24 May Berger Health starts formal merger talks to become OhioHealth’s 12th hospital
Berger Health System has entered formal negotiations to join the OhioHealth system after a three-year affiliation and more than six months of hospital tours and community meetings. The talks will continue into fall.
The choice is not a surprise, but wasn’t a foregone conclusion. Circleville voters in November cleared the way for Berger to lease out its business assets to a private entity, but CEO Tim Colburn said then that the system would look to other partners if Columbus-based OhioHealth could not meet healthcare needs in Pickaway County.
Berger formed a working group with city and county residents and elected officials that since January has visited other community hospitals that joined OhioHealth, including the former MedCentral hospitals in Mansfield and Shelby and Athens-based O’Bleness Hospital.
Members interviewed patients, hospital board members and elected officials in those communities, Colburn wrote in an op-ed that appeared last weekend in the Circleville Herald.

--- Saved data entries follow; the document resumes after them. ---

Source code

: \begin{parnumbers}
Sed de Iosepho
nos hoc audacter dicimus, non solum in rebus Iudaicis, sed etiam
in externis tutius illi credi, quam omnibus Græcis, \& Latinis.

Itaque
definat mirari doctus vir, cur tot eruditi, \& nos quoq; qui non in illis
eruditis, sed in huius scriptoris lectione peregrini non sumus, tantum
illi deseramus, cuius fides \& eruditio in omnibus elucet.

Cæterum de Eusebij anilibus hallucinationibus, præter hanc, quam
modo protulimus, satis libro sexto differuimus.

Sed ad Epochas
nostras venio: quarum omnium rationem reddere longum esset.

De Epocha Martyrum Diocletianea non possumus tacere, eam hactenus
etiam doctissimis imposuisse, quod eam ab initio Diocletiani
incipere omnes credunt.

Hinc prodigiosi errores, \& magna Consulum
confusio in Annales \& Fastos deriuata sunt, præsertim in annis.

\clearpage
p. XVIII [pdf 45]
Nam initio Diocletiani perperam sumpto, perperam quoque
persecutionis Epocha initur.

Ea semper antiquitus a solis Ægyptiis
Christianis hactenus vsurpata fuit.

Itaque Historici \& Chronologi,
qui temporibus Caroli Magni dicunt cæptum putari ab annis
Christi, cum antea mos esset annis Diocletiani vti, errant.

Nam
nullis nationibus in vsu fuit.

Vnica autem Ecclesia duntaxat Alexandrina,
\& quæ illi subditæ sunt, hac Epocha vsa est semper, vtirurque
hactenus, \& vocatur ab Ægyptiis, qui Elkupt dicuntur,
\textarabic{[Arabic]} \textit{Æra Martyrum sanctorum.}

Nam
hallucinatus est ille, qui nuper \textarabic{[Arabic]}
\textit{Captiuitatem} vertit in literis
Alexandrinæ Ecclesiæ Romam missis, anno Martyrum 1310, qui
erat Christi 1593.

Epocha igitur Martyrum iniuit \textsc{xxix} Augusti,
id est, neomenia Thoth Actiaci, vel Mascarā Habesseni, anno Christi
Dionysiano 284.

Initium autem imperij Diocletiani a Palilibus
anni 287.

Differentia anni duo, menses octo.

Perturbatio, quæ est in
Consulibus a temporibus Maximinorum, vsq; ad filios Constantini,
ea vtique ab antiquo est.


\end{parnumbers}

“After extensive meetings, countless hours, and much discussion, our work group developed an aligned perspective on what is needed to retain vibrant, local healthcare for years to come,” he wrote. “Recently, we shared this perspective with OhioHealth, officially starting negotiations for Berger to become part of the OhioHealth system.”
I’ve left messages seeking comment with both systems.
Berger Hospital and its outpatient network would become the 12th hospital in Central Ohio’s largest health system. The 11th will be OhioHealth Grove City Methodist Hospital, a small surgical hospital under construction and set to open in October.
Berger joined an exclusive affiliation with OhioHealth in January 2015. That meant help recruiting and placing physicians, a new telemedicine unit, savings on supplies and operations consulting when Berger requested it.
However, the agreement came with legal constraints on how much each system disclosed about finances and other inner workings, Cheryl Herbert, OhioHealth senior vice president of regional operations, told me after the November vote.
“There is a significant amount of due diligence that needs to take place,” she said then. “Until we really understand from them what their goals and objectives are, now that they have the ability to negotiate a different kind of relationship, we’re not prepared to talk about what that might look like.”
Ohio’s only hospital with joint city and county ownership may lease its assets and business operations to a nonprofit entity – essentially keeping public ownership but freeing it from the strictures of public governance – under the city ordinance approved in November. City but not county voters got a say in the ownership because of a 2010 ballot initiative.
Berger has signed a six-year contract with MediGold, the Medicare Advantage plan of Columbus-based Mount Carmel Health System, that says its members can’t be forced out of network if Berger joins a larger entity.
Berger had an operating surplus of $1.8 million on $86.6 million in revenue in 2016, the second year of positive margins since the affiliation, according to its audits. It had an operating loss in 2014. The 2017 audit should be released by early next month.
OhioHealth had operating surplus of $272 million on $3.79 billion in revenue, according to the 2017 audit for the year ended June 30.
Berger’s goal, which OhioHealth has supported for its other members, is to provide more specialty services in Circleville so patients don’t have to leave the county, or the Berger system.
Rural hospitals have come under increasing pressure as federal reimbursements shrink; two Ohio hospitals announced this year they would close.
Meanwhile competitors are nibbling at Berger’s territory: Besides OhioHealth’s small hospital, Mount Carmel is building a 210-bed hospital in Grove City, and Chillicothe-based Adena Health System has opened an outpatient center in Circleville.